Vuol dire che nei luoghi di lavoro o in casa sarà più difficile denunciare un abuso. Siamo oltre la guerra culturale. Ci troviamo di fronte a una guerra che ha a che fare con la materialità più profonda della nostra società. È un attacco contro le nostre condizioni di vita.

Nei suoi testi sostiene che violenza economica e finanziaria sono legate. In che modo?
Da tempo stiamo analizzando come l’estrema destra, in nome della libertà, produce violenza economica e repressione. È fondamentale comprendere che cosa significa il fatto che è arrivata al governo in modo democratico e appellandosi al concetto di libertà e libertà finanziaria. Un concetto per cui le disuguaglianze e le problematiche sociali si risolvono con strumenti finanziari, quindi secondo una logica individualista. Ciò che emerge è che l’estrema destra sta interpretando un cambiamento nelle classi popolari che, per potere sopravvivere, si ritrovano a fare affidamento su una proliferazione di strumenti finanziari.
All’interno del movimento femminista stiamo discutendo su come l’indebitamento per vivere è una forma di violenza economica. È importante capire che vivere indebitati, e a tassi di interesse altissimi per sopravvivere come accade in Argentina dal 2018, è violenza economica.
È fondamentale riprendere il filo di questo processo, che ha avuto inizio con l’ingresso del Fondo Monetario Internazionale nel Paese e con l’imposizione di politiche di austerità. Molte persone hanno dovuto integrare il loro reddito indebitandosi, modificando drasticamente il rapporto tra reddito e debito che è ormai legato a cibo, farmaci e servizi sanitari, bollette e anche a forme di micro-speculazione tramite strumenti della finanza digitale. La presenza del FMI e delle politiche di austerità ha trasformato il debito in una costante nella vita quotidiana.
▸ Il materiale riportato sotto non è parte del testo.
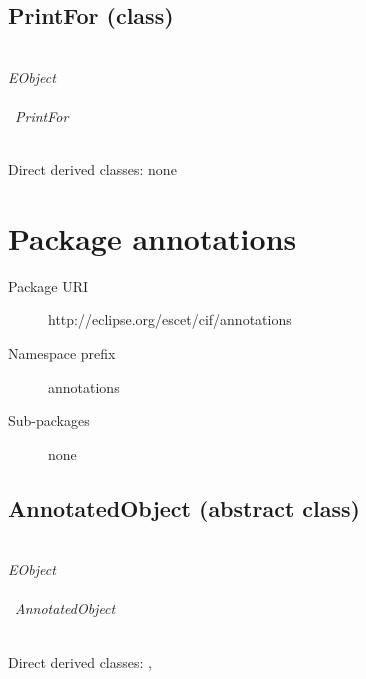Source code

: \subsection{PrintFor (class)}\label{cifclass:PrintFor}
\clsdocuPrintFor

~\\ \noindent \emph{EObject} \\
\hook~ \\
\hookindent\hook~\emph{PrintFor}

~\\ \noindent Direct derived classes:
none

\begin{description}
{\featdocuPositionObjectposition}
{\featdocuPrintForevent}
{\featdocuPrintForkind}
\end{description}



\section{Package annotations}\label{cifpkg:annotations}
\pkgdocuannotations

\begin{description}
\item[Package URI] http://eclipse.org/escet/cif/annotations
\item[Namespace prefix] annotations
\item[Sub-packages] none
\end{description}

\subsection{AnnotatedObject (abstract class)}\label{cifclass:AnnotatedObject}
\clsdocuAnnotatedObject

~\\ \noindent \emph{EObject} \\
\hook~ \\
\hookindent\hook~\emph{AnnotatedObject}

~\\ \noindent Direct derived classes:
, 

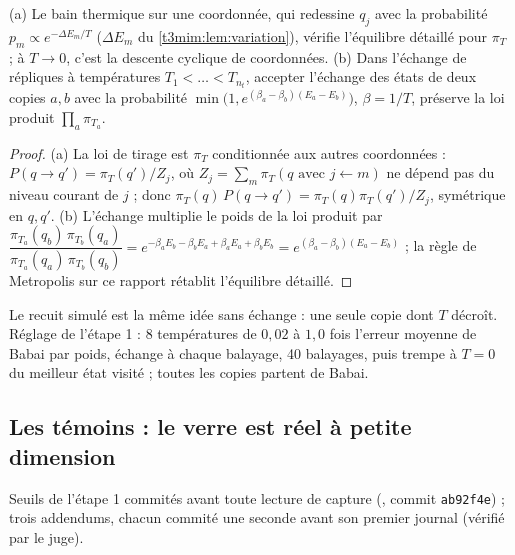 \begin{proposition}\label{t3mim:prop:gibbs}
(a) Le bain thermique sur une coordonnée, qui redessine $q_j$ avec la probabilité $p_m \propto e^{-\Delta E_m/T}$ ($\Delta E_m$ du \cref{t3mim:lem:variation}), vérifie l'équilibre détaillé pour $\pi_T$ ; à $T \to 0$, c'est la descente cyclique de coordonnées. (b) Dans l'échange de répliques à températures $T_1 < \dots < T_{n_t}$, accepter l'échange des états de deux copies $a, b$ avec la probabilité $\min\bigl(1, e^{(\beta_a - \beta_b)(E_a - E_b)}\bigr)$, $\beta = 1/T$, préserve la loi produit $\prod_a \pi_{T_a}$.
\end{proposition}
\begin{proof}
(a) La loi de tirage est $\pi_T$ conditionnée aux autres coordonnées : $P(q \to q') = \pi_T(q') / Z_j$, où $Z_j = \sum_m \pi_T(q \text{ avec } j \leftarrow m)$ ne dépend pas du niveau courant de $j$ ; donc $\pi_T(q)\,P(q \to q') = \pi_T(q)\pi_T(q')/Z_j$, symétrique en $q, q'$. (b) L'échange multiplie le poids de la loi produit par $\dfrac{\pi_{T_a}(q_b)\,\pi_{T_b}(q_a)}{\pi_{T_a}(q_a)\,\pi_{T_b}(q_b)} = e^{-\beta_a E_b - \beta_b E_a + \beta_a E_a + \beta_b E_b} = e^{(\beta_a - \beta_b)(E_a - E_b)}$ ; la règle de Metropolis sur ce rapport rétablit l'équilibre détaillé.
\end{proof}
Le recuit simulé est la même idée sans échange : une seule copie dont $T$ décroît. Réglage de l'étape 1 : 8 températures de $0{,}02$ à $1{,}0$ fois l'erreur moyenne de Babai par poids, échange à chaque balayage, 40 balayages, puis trempe à $T = 0$ du meilleur état visité ; toutes les copies partent de Babai.

\subsection{Les témoins : le verre est réel à petite dimension}\label{t3mim:sec:p5-temoins}

Seuils de l'étape 1 commités avant toute lecture de capture (, commit \texttt{ab92f4e}) ; trois addendums, chacun commité une seconde avant son premier journal (vérifié par le juge).

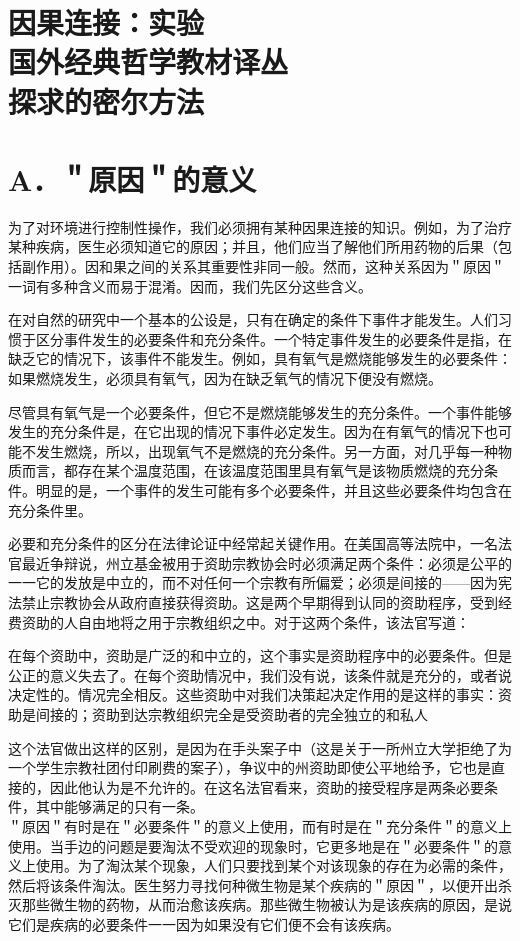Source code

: \section*{因果连接：实验 \\
 国外经典哲学教材译丛 \\
 探求的密尔方法 }


\section*{A．＂原因＂的意义}
为了对环境进行控制性操作，我们必须拥有某种因果连接的知识。例如，为了治疗某种疾病，医生必须知道它的原因；并且，他们应当了解他们所用药物的后果（包括副作用）。因和果之间的关系其重要性非同一般。然而，这种关系因为＂原因＂一词有多种含义而易于混淆。因而，我们先区分这些含义。

在对自然的研究中一个基本的公设是，只有在确定的条件下事件才能发生。人们习惯于区分事件发生的必要条件和充分条件。一个特定事件发生的必要条件是指，在缺乏它的情况下，该事件不能发生。例如，具有氧气是燃烧能够发生的必要条件：如果燃烧发生，必须具有氧气，因为在缺乏氧气的情况下便没有燃烧。

尽管具有氧气是一个必要条件，但它不是燃烧能够发生的充分条件。一个事件能够发生的充分条件是，在它出现的情况下事件必定发生。因为在有氧气的情况下也可能不发生燃烧，所以，出现氧气不是燃烧的充分条件。另一方面，对几乎每一种物质而言，都存在某个温度范围，在该温度范围里具有氧气是该物质燃烧的充分条件。明显的是，一个事件的发生可能有多个必要条件，并且这些必要条件均包含在充分条件里。

必要和充分条件的区分在法律论证中经常起关键作用。在美国高等法院中，一名法官最近争辩说，州立基金被用于资助宗教协会时必须满足两个条件：必须是公平的一一它的发放是中立的，而不对任何一个宗教有所偏爱；必须是间接的——因为宪法禁止宗教协会从政府直接获得资助。这是两个早期得到认同的资助程序，受到经费资助的人自由地将之用于宗教组织之中。对于这两个条件，该法官写道：

在每个资助中，资助是广泛的和中立的，这个事实是资助程序中的必要条件。但是公正的意义失去了。在每个资助情况中，我们没有说，该条件就是充分的，或者说决定性的。情况完全相反。这些资助中对我们决策起决定作用的是这样的事实：资助是间接的；资助到达宗教组织完全是受资助者的完全独立的和私人

这个法官做出这样的区别，是因为在手头案子中（这是关于一所州立大学拒绝了为一个学生宗教社团付印刷费的案子），争议中的州资助即使公平地给予，它也是直接的，因此他认为是不允许的。在这名法官看来，资助的接受程序是两条必要条件，其中能够满足的只有一条。\\
＂原因＂有时是在＂必要条件＂的意义上使用，而有时是在＂充分条件＂的意义上使用。当手边的问题是要淘汰不受欢迎的现象时，它更多地是在＂必要条件＂的意义上使用。为了淘汰某个现象，人们只要找到某个对该现象的存在为必需的条件，然后将该条件淘汰。医生努力寻找何种微生物是某个疾病的＂原因＂，以便开出杀灭那些微生物的药物，从而治愈该疾病。那些微生物被认为是该疾病的原因，是说它们是疾病的必要条件一一因为如果没有它们便不会有该疾病。

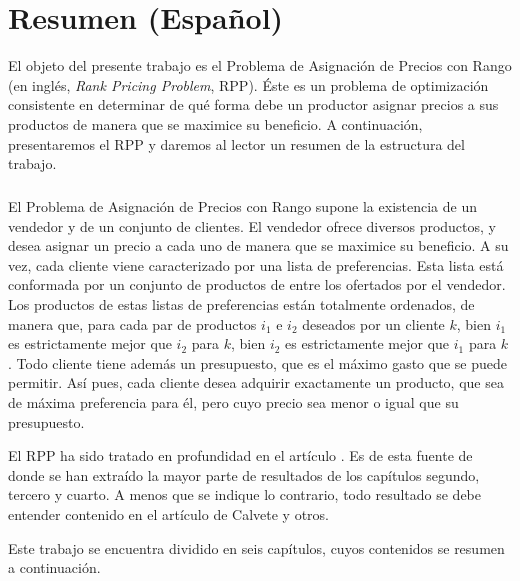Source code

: \pagestyle{plain}

\chapter*{Resumen (Español)} %

El objeto del presente trabajo es el Problema de Asignación de Precios con Rango
(en inglés, \emph{Rank Pricing Problem}, RPP). Éste es un problema de
optimización consistente en determinar de qué forma debe un productor asignar
precios a sus productos de manera que se maximice su beneficio. A continuación,
presentaremos el RPP y daremos al lector un resumen de la estructura del
trabajo.

\paragraph*{}

El Problema de Asignación de Precios con Rango supone la existencia de un
vendedor y de un conjunto de clientes. El vendedor ofrece diversos productos, y
desea asignar un precio a cada uno de manera que se maximice su beneficio. A su
vez, cada cliente viene caracterizado por una lista de preferencias. Esta lista
está conformada por un conjunto de productos de entre los ofertados por el
vendedor. Los productos de estas listas de preferencias están totalmente
ordenados, de manera que, para cada par de productos $i_1$ e $i_2$ deseados por
un cliente $k$, bien $i_1$ es estrictamente mejor que $i_2$ para $k$, bien $i_2$
es estrictamente mejor que $i_1$ para $k$. Todo cliente tiene además un
presupuesto, que es el máximo gasto que se puede permitir. Así pues, cada
cliente desea adquirir exactamente un producto, que sea de máxima preferencia
para él, pero cuyo precio sea menor o igual que su presupuesto.

El RPP ha sido tratado en profundidad en el artículo \cite{ca:rpp}. Es de esta
fuente de donde se han extraído la mayor parte de resultados de los capítulos
segundo, tercero y cuarto. A menos que se indique lo contrario, todo resultado
se debe entender contenido en el artículo de Calvete y otros.

Este trabajo se encuentra dividido en seis capítulos, cuyos contenidos se
resumen a continuación.

\paragraph*{}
Quando il Fondo Monetario internazionale entra in casa? Come colpisce le donne e le dissidenze?
In modo particolare il debito colpisce le donne perché hanno alti indici di informalità lavorativa e sono occupate in lavori non retribuiti molto più degli uomini. Sono centrali nel sostenere l’economia domestica; in un contesto di crisi e austerità, si indebitano di più e in condizioni di maggiore informalità. Quando lo Stato dedica le sue risorse principali al pagamento del debito estero, come sta succedendo in Argentina dal 2018, si ritira da aree fondamentali come la salute e l’educazione.
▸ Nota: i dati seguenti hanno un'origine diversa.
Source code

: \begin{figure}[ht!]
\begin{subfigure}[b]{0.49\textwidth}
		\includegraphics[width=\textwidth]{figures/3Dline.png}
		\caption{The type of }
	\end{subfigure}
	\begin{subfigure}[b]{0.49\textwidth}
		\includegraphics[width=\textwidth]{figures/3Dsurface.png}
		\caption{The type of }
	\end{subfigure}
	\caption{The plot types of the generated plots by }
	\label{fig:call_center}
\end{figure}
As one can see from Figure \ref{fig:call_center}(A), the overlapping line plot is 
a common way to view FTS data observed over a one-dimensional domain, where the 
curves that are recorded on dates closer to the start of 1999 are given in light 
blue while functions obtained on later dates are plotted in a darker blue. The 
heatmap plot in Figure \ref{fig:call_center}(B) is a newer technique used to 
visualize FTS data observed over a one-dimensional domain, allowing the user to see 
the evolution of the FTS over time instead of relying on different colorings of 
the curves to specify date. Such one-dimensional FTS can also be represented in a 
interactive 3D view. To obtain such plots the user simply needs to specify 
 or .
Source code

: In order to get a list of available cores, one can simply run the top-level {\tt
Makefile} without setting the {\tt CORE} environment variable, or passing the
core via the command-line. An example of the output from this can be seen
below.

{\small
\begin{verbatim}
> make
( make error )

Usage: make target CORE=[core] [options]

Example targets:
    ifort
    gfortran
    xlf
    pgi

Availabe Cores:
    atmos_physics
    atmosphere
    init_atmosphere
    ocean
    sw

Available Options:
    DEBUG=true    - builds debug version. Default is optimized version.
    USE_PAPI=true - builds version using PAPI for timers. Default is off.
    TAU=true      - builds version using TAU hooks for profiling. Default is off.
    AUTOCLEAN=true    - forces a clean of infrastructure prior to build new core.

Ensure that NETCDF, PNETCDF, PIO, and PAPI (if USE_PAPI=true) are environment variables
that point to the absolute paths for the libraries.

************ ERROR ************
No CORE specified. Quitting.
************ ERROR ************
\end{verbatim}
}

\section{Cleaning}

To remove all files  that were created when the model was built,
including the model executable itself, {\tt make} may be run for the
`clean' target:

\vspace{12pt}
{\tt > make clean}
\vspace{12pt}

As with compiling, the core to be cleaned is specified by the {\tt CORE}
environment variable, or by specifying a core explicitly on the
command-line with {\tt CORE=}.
Da quando lo Stato è nuovamente indebitato con il FMI, sono state sistematicamente ridotte le risorse destinate a permettere alle donne di andare in pensione quando non hanno i contributi necessari a causa degli alti indici di informalità lavorativa. Il debito ostacola la possibilità che le donne e le dissidenze sessuali possano ottenere più diritti: è il nemico principale per il riconoscimento del lavoro non retribuito perché il debito vive di esso e della riproduzione di aree lavorative dove le retribuzioni continuano a peggiorare con livelli di sfruttamento, anche del territorio, sempre più alti.